Task goal ▸ In the material below, the lines containing the word "sequence" are required; copy each of them.

═════ Data for review ═════

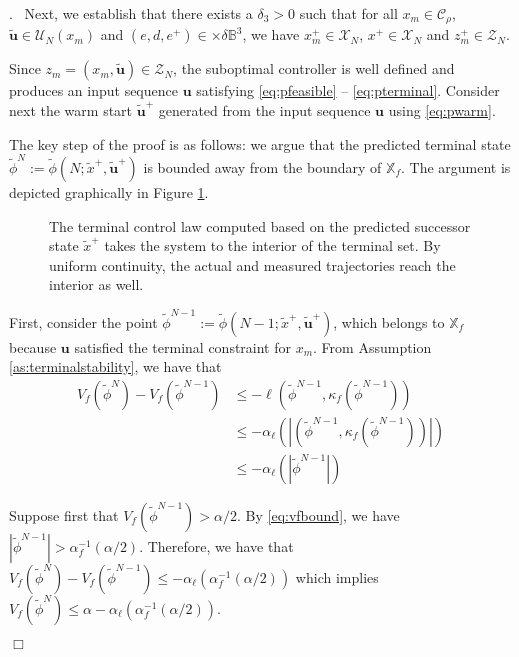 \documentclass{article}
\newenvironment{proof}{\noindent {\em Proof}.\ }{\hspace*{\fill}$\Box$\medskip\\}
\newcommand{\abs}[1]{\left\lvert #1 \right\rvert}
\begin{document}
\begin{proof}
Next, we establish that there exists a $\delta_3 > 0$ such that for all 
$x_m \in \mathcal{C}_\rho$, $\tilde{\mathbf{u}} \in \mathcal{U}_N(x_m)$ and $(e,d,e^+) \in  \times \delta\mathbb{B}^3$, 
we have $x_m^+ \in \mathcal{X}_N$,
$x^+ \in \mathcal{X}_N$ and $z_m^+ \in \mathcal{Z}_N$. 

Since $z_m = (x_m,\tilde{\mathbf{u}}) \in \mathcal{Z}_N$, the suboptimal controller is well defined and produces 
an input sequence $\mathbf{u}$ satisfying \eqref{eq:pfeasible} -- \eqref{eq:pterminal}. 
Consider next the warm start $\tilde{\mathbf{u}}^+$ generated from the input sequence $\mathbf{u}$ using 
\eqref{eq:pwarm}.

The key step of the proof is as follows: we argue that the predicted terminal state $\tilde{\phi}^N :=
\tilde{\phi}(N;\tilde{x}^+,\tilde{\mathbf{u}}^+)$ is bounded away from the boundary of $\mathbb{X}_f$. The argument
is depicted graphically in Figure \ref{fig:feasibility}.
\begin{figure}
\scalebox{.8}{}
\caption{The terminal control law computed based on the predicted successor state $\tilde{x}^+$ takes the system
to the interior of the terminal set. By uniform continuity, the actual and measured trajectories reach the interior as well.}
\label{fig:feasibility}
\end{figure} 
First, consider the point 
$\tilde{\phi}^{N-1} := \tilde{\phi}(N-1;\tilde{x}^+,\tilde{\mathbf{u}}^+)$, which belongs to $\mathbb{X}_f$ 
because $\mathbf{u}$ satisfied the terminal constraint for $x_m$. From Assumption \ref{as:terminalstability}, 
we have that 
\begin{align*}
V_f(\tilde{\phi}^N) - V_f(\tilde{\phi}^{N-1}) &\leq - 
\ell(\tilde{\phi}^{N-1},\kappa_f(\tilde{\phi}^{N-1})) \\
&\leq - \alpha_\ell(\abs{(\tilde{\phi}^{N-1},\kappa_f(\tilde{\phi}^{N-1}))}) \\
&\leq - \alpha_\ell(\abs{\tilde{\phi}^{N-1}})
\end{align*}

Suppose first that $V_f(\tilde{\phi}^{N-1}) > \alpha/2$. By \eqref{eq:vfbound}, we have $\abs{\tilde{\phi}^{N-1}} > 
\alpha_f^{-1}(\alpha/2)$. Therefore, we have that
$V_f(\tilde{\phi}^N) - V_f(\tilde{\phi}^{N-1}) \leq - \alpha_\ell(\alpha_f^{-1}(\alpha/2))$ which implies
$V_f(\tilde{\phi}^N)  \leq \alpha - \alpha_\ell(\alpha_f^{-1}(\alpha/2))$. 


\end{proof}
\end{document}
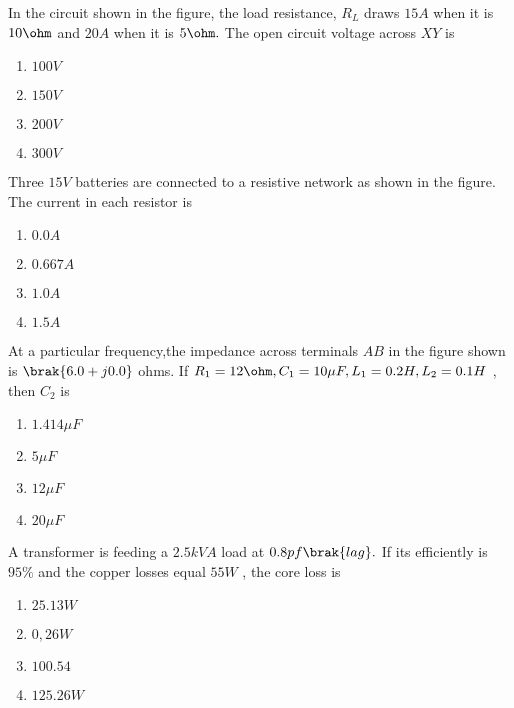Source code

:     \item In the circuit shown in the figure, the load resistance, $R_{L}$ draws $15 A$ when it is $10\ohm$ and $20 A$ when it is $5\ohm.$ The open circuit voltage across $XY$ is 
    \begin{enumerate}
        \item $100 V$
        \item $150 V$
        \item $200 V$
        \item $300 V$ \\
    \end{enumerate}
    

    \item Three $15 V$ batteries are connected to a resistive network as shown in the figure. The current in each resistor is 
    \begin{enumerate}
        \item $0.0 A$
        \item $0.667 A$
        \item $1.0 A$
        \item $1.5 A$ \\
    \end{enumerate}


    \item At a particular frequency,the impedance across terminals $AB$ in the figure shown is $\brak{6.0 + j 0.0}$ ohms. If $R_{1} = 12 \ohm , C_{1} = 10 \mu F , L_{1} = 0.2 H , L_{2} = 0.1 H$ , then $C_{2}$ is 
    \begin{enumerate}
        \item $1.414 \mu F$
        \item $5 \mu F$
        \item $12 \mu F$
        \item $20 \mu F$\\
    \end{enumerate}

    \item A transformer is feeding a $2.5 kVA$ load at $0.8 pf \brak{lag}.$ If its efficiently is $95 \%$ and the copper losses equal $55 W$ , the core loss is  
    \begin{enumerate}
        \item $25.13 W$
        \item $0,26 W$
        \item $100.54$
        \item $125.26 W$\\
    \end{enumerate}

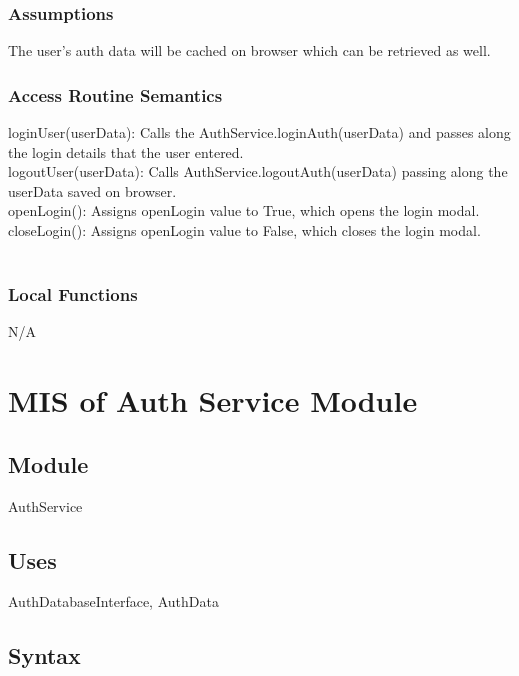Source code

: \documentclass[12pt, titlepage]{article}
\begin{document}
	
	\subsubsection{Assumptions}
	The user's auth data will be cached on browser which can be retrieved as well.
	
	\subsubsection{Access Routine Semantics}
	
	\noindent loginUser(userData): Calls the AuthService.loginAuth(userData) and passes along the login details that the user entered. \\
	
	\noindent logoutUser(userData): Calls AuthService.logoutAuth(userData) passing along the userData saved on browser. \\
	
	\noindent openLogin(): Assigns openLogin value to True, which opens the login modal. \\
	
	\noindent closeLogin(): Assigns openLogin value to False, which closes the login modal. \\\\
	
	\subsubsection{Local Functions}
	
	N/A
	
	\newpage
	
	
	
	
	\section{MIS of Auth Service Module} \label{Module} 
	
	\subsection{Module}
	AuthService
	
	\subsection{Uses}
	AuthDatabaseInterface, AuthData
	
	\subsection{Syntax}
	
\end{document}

═════

Output below ▸
an input sequence $\mathbf{u}$ satisfying \eqref{eq:pfeasible} -- \eqref{eq:pterminal}. 
Consider next the warm start $\tilde{\mathbf{u}}^+$ generated from the input sequence $\mathbf{u}$ using 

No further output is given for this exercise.